Search code examples
pythonunixcsvcut

How to split csv files into multiple files using the delimiter? python


I have a tab delimited file as such:

this is a sentence. abb what is this foo bar. bev hello foo bar blah black sheep. abb

I could use cut -f1 and cut -f2 in unix terminal to split into two files:

this is a sentence.
what is this foo bar.
hello foo bar blah black sheep.

and:

abb
bev
abb

But is it possible to do the same in python? would it be faster?

I've been doing it as such:

[i.split('\t')[0] for i in open('in.txt', 'r')]

Solution

  • But is it possible to do the same in python?

    yes you can:

    l1, l2 = [[],[]]
    
    with open('in.txt', 'r') as f:
        for i in f:
            # will loudly fail if more than two columns on a line
            left, right = i.split('\t')
            l1.append(left)
            l2.append(right)
    
    print("\n".join(l1))
    print("\n".join(l2))
    

    would it be faster?

    it's not likely, cut is a C program that is optimized towards that kind of processing, python is a general purpose language which has a great flexibility, but is not necessarily fast.

    Though, the only advantage you may get by working with an algorithm such as the one I wrote, is that you read the file only once, whereas with cut, you're reading it twice. That could make the difference.

    Though we'd need to run some benchmarking to be 100%.

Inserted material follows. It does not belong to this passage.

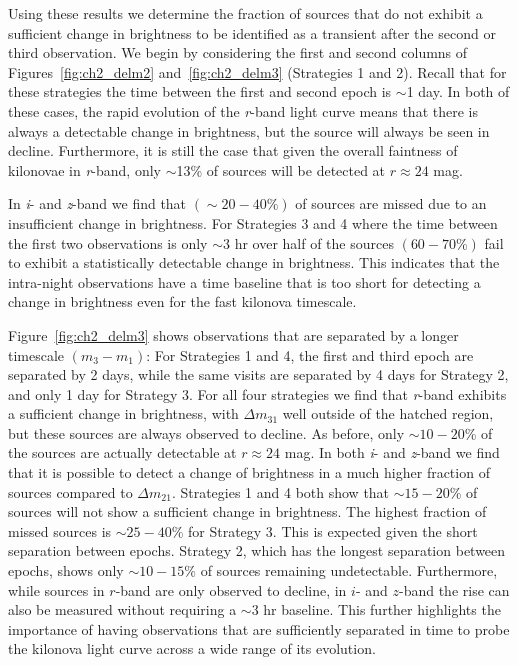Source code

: Using these results we determine the fraction of sources that do not exhibit a sufficient change in brightness to be identified as a transient after the second or third observation. We begin by considering the first and second columns of Figures~\ref{fig:ch2_delm2} and~\ref{fig:ch2_delm3} (Strategies 1 and 2). Recall that for these strategies the time between the first and second epoch is $\sim$1 day. In both of these cases, the rapid evolution of the {\em r}-band light curve means that there is always a detectable change in brightness, but the source will always be seen in decline. Furthermore, it is still the case that given the overall faintness of kilonovae in {\em r}-band, only $\sim$13\% of sources will be detected at $r\approx24$ mag.

In {\em i}- and {\em z}-band we find that $(\sim 20-40\%)$ of sources are missed due to an insufficient change in brightness. For Strategies 3 and 4 where the time between the first two observations is only $\sim$3 hr over half of the sources $(60-70\%)$ fail to exhibit a statistically detectable change in brightness. This indicates that the intra-night observations have a time baseline that is too short for detecting a change in brightness even for the fast kilonova timescale.

Figure~\ref{fig:ch2_delm3} shows observations that are separated by a longer timescale $(m_3 - m_1)$: For Strategies 1 and 4, the first and third epoch are separated by 2 days, while the same visits are separated by 4 days for Strategy 2, and only 1 day for Strategy 3. For all four strategies we find that {\em r}-band exhibits a sufficient change in brightness, with $\Delta m_{31}$ well outside of the hatched region, but these sources are always observed to decline. As before, only $\sim10-20$\% of the sources are actually detectable at $r\approx24$ mag. In both {\em i}- and {\em z}-band we find that it is possible to detect a change of brightness in a much higher fraction of sources compared to $\Delta m_{21}$. Strategies 1 and 4 both show that $\sim 15-20\%$ of sources will not show a sufficient change in brightness. The highest fraction of missed sources is $\sim 25-40\%$ for Strategy 3. This is expected given the short separation between epochs. Strategy 2, which has the longest separation between epochs, shows only $\sim 10-15 \%$ of sources remaining undetectable. Furthermore, while sources in $r$-band are only observed to decline, in $i$- and $z$-band the rise can also be measured without requiring a $\sim$3 hr baseline. This further highlights the importance of having observations that are sufficiently separated in time to probe the kilonova light curve across a wide range of its evolution.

    Here's a small benchmark, on my laptop, for what it's worth:

    >>> timeit.timeit(stmt=lambda: t("file_of_606251_lines"), number=1)
    1.393364901014138
    

    vs

    % time cut -d' ' -f1 file_of_606251_lines > /dev/null
    cut -d' ' -f1 file_of_606251_lines > /dev/null  0.74s user 0.02s system 98% cpu 0.775 total
    % time cut -d' ' -f2 file_of_606251_lines > /dev/null
    cut -d' ' -f2 file_of_606251_lines > /dev/null  1.18s user 0.02s system 99% cpu 1.215 total
    

    which is 1.990 seconds.

    So the python version is indeed faster, as expected ;-)